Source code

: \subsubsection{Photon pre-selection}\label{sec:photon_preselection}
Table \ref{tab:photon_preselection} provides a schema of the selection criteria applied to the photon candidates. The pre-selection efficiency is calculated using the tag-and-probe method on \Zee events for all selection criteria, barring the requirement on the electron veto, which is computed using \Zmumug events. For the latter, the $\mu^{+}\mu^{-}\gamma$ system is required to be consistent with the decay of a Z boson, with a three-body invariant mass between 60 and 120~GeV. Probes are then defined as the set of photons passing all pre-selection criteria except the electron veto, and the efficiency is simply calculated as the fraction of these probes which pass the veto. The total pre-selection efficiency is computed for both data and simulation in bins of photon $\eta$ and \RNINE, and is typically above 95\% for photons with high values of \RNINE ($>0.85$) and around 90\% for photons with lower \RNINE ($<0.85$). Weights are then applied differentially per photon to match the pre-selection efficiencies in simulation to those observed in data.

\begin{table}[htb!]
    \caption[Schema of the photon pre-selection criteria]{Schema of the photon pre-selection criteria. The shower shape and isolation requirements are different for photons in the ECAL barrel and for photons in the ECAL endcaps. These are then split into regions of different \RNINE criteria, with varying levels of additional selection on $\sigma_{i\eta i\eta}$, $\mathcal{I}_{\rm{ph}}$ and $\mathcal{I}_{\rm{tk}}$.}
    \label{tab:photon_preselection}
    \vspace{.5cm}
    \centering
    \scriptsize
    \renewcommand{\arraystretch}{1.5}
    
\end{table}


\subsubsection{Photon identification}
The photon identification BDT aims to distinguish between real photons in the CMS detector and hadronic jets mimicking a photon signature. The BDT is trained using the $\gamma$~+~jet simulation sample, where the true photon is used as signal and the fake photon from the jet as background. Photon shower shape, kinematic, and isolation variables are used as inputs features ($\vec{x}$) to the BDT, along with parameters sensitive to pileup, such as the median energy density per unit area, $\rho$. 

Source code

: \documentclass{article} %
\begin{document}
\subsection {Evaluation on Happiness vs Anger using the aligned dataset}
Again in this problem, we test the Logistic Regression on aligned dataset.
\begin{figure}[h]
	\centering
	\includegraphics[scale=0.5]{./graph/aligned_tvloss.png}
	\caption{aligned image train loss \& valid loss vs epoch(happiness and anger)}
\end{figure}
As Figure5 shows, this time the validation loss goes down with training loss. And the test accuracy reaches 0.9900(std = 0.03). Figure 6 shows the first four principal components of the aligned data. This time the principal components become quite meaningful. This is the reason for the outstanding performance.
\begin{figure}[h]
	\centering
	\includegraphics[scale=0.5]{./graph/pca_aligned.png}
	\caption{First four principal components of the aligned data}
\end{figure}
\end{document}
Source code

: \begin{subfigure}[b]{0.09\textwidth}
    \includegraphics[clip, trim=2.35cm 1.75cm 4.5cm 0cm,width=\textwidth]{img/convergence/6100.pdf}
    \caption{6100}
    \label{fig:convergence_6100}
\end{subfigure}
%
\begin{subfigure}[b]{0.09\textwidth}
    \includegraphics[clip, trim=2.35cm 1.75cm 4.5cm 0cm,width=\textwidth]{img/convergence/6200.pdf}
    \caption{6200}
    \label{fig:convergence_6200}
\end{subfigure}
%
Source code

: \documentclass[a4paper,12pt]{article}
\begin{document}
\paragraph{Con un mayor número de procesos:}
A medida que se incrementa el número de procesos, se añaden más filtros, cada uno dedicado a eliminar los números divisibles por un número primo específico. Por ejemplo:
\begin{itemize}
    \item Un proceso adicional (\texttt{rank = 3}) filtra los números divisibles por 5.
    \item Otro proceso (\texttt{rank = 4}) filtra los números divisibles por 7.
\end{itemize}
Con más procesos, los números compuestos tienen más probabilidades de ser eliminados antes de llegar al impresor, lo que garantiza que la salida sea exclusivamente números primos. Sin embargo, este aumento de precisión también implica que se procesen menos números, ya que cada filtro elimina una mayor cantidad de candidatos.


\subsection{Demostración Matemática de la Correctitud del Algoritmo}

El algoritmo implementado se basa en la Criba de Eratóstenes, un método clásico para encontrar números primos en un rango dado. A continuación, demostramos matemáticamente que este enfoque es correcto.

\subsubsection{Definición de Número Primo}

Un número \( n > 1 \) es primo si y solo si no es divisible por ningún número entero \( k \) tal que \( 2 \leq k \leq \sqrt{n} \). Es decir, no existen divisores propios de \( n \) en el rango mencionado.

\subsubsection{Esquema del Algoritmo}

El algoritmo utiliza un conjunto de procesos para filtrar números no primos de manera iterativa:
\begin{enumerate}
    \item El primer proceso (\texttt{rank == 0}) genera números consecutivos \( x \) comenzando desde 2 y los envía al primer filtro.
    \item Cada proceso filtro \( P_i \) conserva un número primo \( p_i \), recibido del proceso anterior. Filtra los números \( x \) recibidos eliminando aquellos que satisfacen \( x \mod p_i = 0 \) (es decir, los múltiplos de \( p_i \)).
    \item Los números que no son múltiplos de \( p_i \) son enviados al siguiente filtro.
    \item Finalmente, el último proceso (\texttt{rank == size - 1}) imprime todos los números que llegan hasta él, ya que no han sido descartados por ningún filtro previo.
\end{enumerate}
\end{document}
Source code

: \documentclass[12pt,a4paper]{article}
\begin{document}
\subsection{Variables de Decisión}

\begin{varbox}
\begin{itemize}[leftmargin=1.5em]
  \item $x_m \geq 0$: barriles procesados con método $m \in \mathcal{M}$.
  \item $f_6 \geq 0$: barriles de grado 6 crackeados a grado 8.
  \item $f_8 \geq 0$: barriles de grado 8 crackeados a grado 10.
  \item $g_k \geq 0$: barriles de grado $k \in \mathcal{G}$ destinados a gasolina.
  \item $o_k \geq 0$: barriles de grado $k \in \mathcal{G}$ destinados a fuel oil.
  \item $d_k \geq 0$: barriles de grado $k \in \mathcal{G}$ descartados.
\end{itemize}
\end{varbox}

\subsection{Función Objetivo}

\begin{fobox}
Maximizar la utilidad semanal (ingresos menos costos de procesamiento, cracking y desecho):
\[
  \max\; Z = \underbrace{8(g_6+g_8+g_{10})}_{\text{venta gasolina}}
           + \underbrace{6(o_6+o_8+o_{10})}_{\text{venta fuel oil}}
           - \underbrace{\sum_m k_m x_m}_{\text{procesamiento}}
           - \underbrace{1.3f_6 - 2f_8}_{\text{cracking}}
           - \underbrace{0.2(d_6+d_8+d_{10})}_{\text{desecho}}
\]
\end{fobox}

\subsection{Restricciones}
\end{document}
═══
▶ _Task goal_: Word for word, repeat every entry listed above.

▶ _Result for this exercise_:
Source code

: \subsubsection{Photon pre-selection}\label{sec:photon_preselection}
Table \ref{tab:photon_preselection} provides a schema of the selection criteria applied to the photon candidates. The pre-selection efficiency is calculated using the tag-and-probe method on \Zee events for all selection criteria, barring the requirement on the electron veto, which is computed using \Zmumug events. For the latter, the $\mu^{+}\mu^{-}\gamma$ system is required to be consistent with the decay of a Z boson, with a three-body invariant mass between 60 and 120~GeV. Probes are then defined as the set of photons passing all pre-selection criteria except the electron veto, and the efficiency is simply calculated as the fraction of these probes which pass the veto. The total pre-selection efficiency is computed for both data and simulation in bins of photon $\eta$ and \RNINE, and is typically above 95\% for photons with high values of \RNINE ($>0.85$) and around 90\% for photons with lower \RNINE ($<0.85$). Weights are then applied differentially per photon to match the pre-selection efficiencies in simulation to those observed in data.

\begin{table}[htb!]
    \caption[Schema of the photon pre-selection criteria]{Schema of the photon pre-selection criteria. The shower shape and isolation requirements are different for photons in the ECAL barrel and for photons in the ECAL endcaps. These are then split into regions of different \RNINE criteria, with varying levels of additional selection on $\sigma_{i\eta i\eta}$, $\mathcal{I}_{\rm{ph}}$ and $\mathcal{I}_{\rm{tk}}$.}
    \label{tab:photon_preselection}
    \vspace{.5cm}
    \centering
    \scriptsize
    \renewcommand{\arraystretch}{1.5}
    
\end{table}


\subsubsection{Photon identification}
The photon identification BDT aims to distinguish between real photons in the CMS detector and hadronic jets mimicking a photon signature. The BDT is trained using the $\gamma$~+~jet simulation sample, where the true photon is used as signal and the fake photon from the jet as background. Photon shower shape, kinematic, and isolation variables are used as inputs features ($\vec{x}$) to the BDT, along with parameters sensitive to pileup, such as the median energy density per unit area, $\rho$. 

Source code

: \documentclass{article} %
\begin{document}
\subsection {Evaluation on Happiness vs Anger using the aligned dataset}
Again in this problem, we test the Logistic Regression on aligned dataset.
\begin{figure}[h]
	\centering
	\includegraphics[scale=0.5]{./graph/aligned_tvloss.png}
	\caption{aligned image train loss \& valid loss vs epoch(happiness and anger)}
\end{figure}
As Figure5 shows, this time the validation loss goes down with training loss. And the test accuracy reaches 0.9900(std = 0.03). Figure 6 shows the first four principal components of the aligned data. This time the principal components become quite meaningful. This is the reason for the outstanding performance.
\begin{figure}[h]
	\centering
	\includegraphics[scale=0.5]{./graph/pca_aligned.png}
	\caption{First four principal components of the aligned data}
\end{figure}
\end{document}
Source code

: \begin{subfigure}[b]{0.09\textwidth}
    \includegraphics[clip, trim=2.35cm 1.75cm 4.5cm 0cm,width=\textwidth]{img/convergence/6100.pdf}
    \caption{6100}
    \label{fig:convergence_6100}
\end{subfigure}
%
\begin{subfigure}[b]{0.09\textwidth}
    \includegraphics[clip, trim=2.35cm 1.75cm 4.5cm 0cm,width=\textwidth]{img/convergence/6200.pdf}
    \caption{6200}
    \label{fig:convergence_6200}
\end{subfigure}
%
Source code

: \documentclass[a4paper,12pt]{article}
\begin{document}
\paragraph{Con un mayor número de procesos:}
A medida que se incrementa el número de procesos, se añaden más filtros, cada uno dedicado a eliminar los números divisibles por un número primo específico. Por ejemplo:
\begin{itemize}
    \item Un proceso adicional (\texttt{rank = 3}) filtra los números divisibles por 5.
    \item Otro proceso (\texttt{rank = 4}) filtra los números divisibles por 7.
\end{itemize}
Con más procesos, los números compuestos tienen más probabilidades de ser eliminados antes de llegar al impresor, lo que garantiza que la salida sea exclusivamente números primos. Sin embargo, este aumento de precisión también implica que se procesen menos números, ya que cada filtro elimina una mayor cantidad de candidatos.


\subsection{Demostración Matemática de la Correctitud del Algoritmo}

El algoritmo implementado se basa en la Criba de Eratóstenes, un método clásico para encontrar números primos en un rango dado. A continuación, demostramos matemáticamente que este enfoque es correcto.

\subsubsection{Definición de Número Primo}

Un número \( n > 1 \) es primo si y solo si no es divisible por ningún número entero \( k \) tal que \( 2 \leq k \leq \sqrt{n} \). Es decir, no existen divisores propios de \( n \) en el rango mencionado.

\subsubsection{Esquema del Algoritmo}

El algoritmo utiliza un conjunto de procesos para filtrar números no primos de manera iterativa:
\begin{enumerate}
    \item El primer proceso (\texttt{rank == 0}) genera números consecutivos \( x \) comenzando desde 2 y los envía al primer filtro.
    \item Cada proceso filtro \( P_i \) conserva un número primo \( p_i \), recibido del proceso anterior. Filtra los números \( x \) recibidos eliminando aquellos que satisfacen \( x \mod p_i = 0 \) (es decir, los múltiplos de \( p_i \)).
    \item Los números que no son múltiplos de \( p_i \) son enviados al siguiente filtro.
    \item Finalmente, el último proceso (\texttt{rank == size - 1}) imprime todos los números que llegan hasta él, ya que no han sido descartados por ningún filtro previo.
\end{enumerate}
\end{document}
Source code

: \documentclass[12pt,a4paper]{article}
\begin{document}
\subsection{Variables de Decisión}

\begin{varbox}
\begin{itemize}[leftmargin=1.5em]
  \item $x_m \geq 0$: barriles procesados con método $m \in \mathcal{M}$.
  \item $f_6 \geq 0$: barriles de grado 6 crackeados a grado 8.
  \item $f_8 \geq 0$: barriles de grado 8 crackeados a grado 10.
  \item $g_k \geq 0$: barriles de grado $k \in \mathcal{G}$ destinados a gasolina.
  \item $o_k \geq 0$: barriles de grado $k \in \mathcal{G}$ destinados a fuel oil.
  \item $d_k \geq 0$: barriles de grado $k \in \mathcal{G}$ descartados.
\end{itemize}
\end{varbox}

\subsection{Función Objetivo}

\begin{fobox}
Maximizar la utilidad semanal (ingresos menos costos de procesamiento, cracking y desecho):
\[
  \max\; Z = \underbrace{8(g_6+g_8+g_{10})}_{\text{venta gasolina}}
           + \underbrace{6(o_6+o_8+o_{10})}_{\text{venta fuel oil}}
           - \underbrace{\sum_m k_m x_m}_{\text{procesamiento}}
           - \underbrace{1.3f_6 - 2f_8}_{\text{cracking}}
           - \underbrace{0.2(d_6+d_8+d_{10})}_{\text{desecho}}
\]
\end{fobox}

\subsection{Restricciones}
\end{document}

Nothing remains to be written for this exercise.